Cristian chegou ao inferno com 20 anos, o cabelo raspado e a missão de arrumar uma cela para morar. “Se vira porque aqui não tem lugar pra você”, disse o primeiro carcereiro que viu nos corredores do pavilhão 8. O presídio do Carandiru, na zona norte de São Paulo, desativado em 2002, foi sua casa por sete anos e meio. Ao sair, cumpriria mais sete anos e meio em regime condicional (em liberdade). Seu crime: praticar assaltos no estrelato às avessas de uma carreira que começou com roubo de motos e terminou com roubo a bancos. Cristian, atrás das grades, viu homens serem massacrados e outros perderem a cabeça com tiros de fuzil. Ao perceber que o cerco se fechava, inventou para si a figura do rapper Afro X, formou dupla com outro presidiário, Dexter, conheceu a cantora Simony e lançou um CD. Fora das grades, Cristian de Souza Augusto, 35 anos, 5 filhos, rapper, escreveu tudo o que viu no cárcere para lançar agora o livro Ex-157 – A História que a Mídia Desconhece. A reportagem o entrevistou em seu último dia de condicional, na Padaria Real, ao lado da MTV, na zona oeste da cidade.
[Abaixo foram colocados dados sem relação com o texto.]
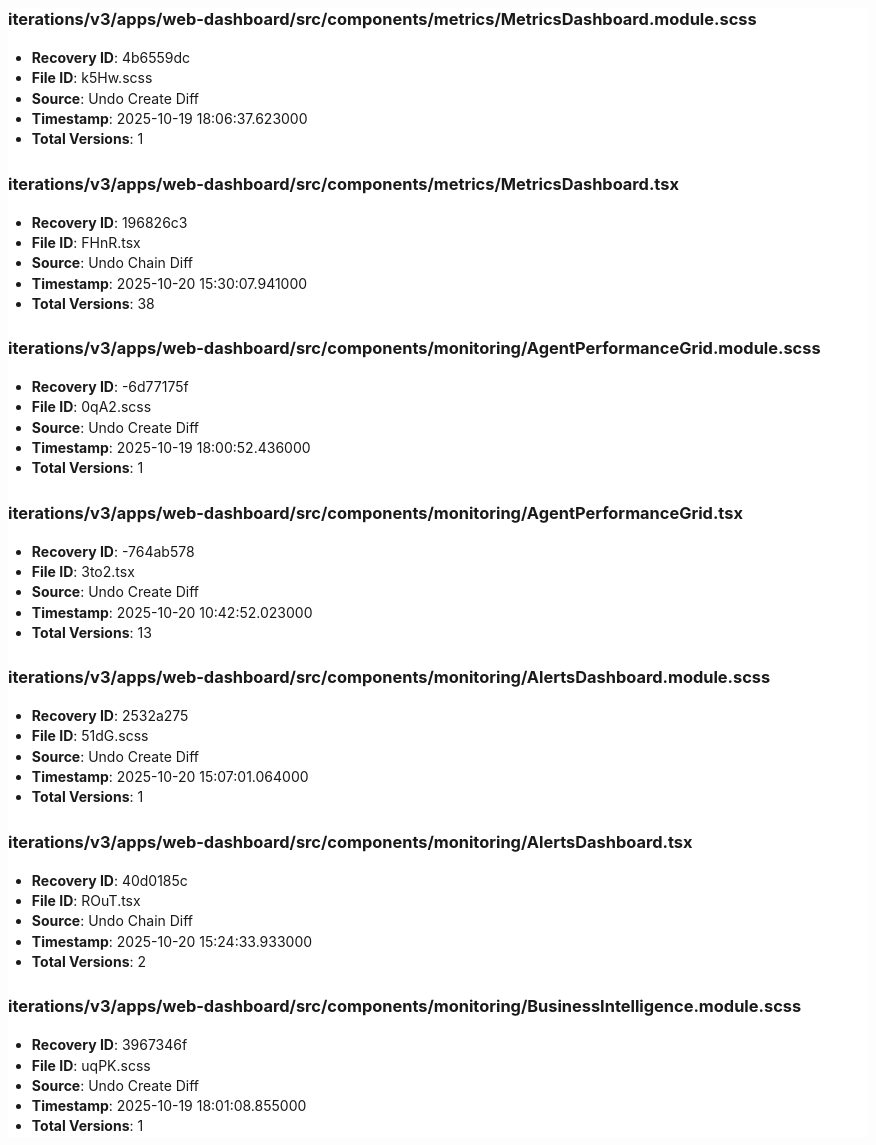 ### iterations/v3/apps/web-dashboard/src/components/metrics/MetricsDashboard.module.scss
- **Recovery ID**: 4b6559dc
- **File ID**: k5Hw.scss
- **Source**: Undo Create Diff
- **Timestamp**: 2025-10-19 18:06:37.623000
- **Total Versions**: 1

### iterations/v3/apps/web-dashboard/src/components/metrics/MetricsDashboard.tsx
- **Recovery ID**: 196826c3
- **File ID**: FHnR.tsx
- **Source**: Undo Chain Diff
- **Timestamp**: 2025-10-20 15:30:07.941000
- **Total Versions**: 38

### iterations/v3/apps/web-dashboard/src/components/monitoring/AgentPerformanceGrid.module.scss
- **Recovery ID**: -6d77175f
- **File ID**: 0qA2.scss
- **Source**: Undo Create Diff
- **Timestamp**: 2025-10-19 18:00:52.436000
- **Total Versions**: 1

### iterations/v3/apps/web-dashboard/src/components/monitoring/AgentPerformanceGrid.tsx
- **Recovery ID**: -764ab578
- **File ID**: 3to2.tsx
- **Source**: Undo Create Diff
- **Timestamp**: 2025-10-20 10:42:52.023000
- **Total Versions**: 13

### iterations/v3/apps/web-dashboard/src/components/monitoring/AlertsDashboard.module.scss
- **Recovery ID**: 2532a275
- **File ID**: 51dG.scss
- **Source**: Undo Create Diff
- **Timestamp**: 2025-10-20 15:07:01.064000
- **Total Versions**: 1

### iterations/v3/apps/web-dashboard/src/components/monitoring/AlertsDashboard.tsx
- **Recovery ID**: 40d0185c
- **File ID**: ROuT.tsx
- **Source**: Undo Chain Diff
- **Timestamp**: 2025-10-20 15:24:33.933000
- **Total Versions**: 2

### iterations/v3/apps/web-dashboard/src/components/monitoring/BusinessIntelligence.module.scss
- **Recovery ID**: 3967346f
- **File ID**: uqPK.scss
- **Source**: Undo Create Diff
- **Timestamp**: 2025-10-19 18:01:08.855000
- **Total Versions**: 1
Agência Estado — Depois de sete anos e meio no Carandiru e mais sete e meio em regime condicional, você é um homem recuperado pelo sistema?
Afro X — Sinto que foi uma grande vitória, é como se tivesse ressuscitado, e a maior lição que tiro de minha história é acreditar no sonho enquanto houver vida. Mas cadeia não recupera ninguém e a realidade é uma só: existe uma grande indústria por trás do sistema carcerário. O preso custa entre R$1,3 mil a R$1,6 mil ao Estado. Alguém está ganhando com isso, e não sou eu nem você.
AE — Quem passa por uma ‘escola do crime’ não sai mais criminoso do que era?
Afro X — Não saí um criminoso porque tive uma vontade muito grande de mudar, consegui recuperar alguns valores que, dentro da prisão, são totalmente degenerados.Há muita distorção no sistema prisional. Alguém que comete um 155 (furto) é jogada dentro de presídio cheio de PHDs.
AE — Mas o inferno de um Carandiru não é um mal necessário a um criminoso? Não é o limite da existência que faz as pessoas fazerem suas grandes escolhas?
Afro X— Se eu não tivesse visitado o inferno do Carandiru, não estaria vivo hoje. Esse período foi importantíssimo na minha vida, só que outras pessoas que não têm capacidade intelectual ou física para aguentar aquilo tudo. Chegam ao fundo do poço e não voltam. Na minha vida foi assim: conhecer a dor para conhecer o amor.
AE — Você diz que a barganha que leva ao crime começa em casa, quando um pai promete um presente ao filho para que ele tire boas notas na escola. Foi assim que tudo começou com você?
Afro X — Minha família era carente, meus pais não tinham grande instrução. Havia essa negociação, diante de alguma obrigação. Se passasse de ano, ganhava um presente.
AE — E isso criou um criminoso?
Afro X — Quando a criança cresce, vai negociar tudo, vai querer sempre algo em troca. Ao ser parado pela polícia, sem a carta de motorista, oferece uma grana. É o começo da corrupção. Isso só vai crescer.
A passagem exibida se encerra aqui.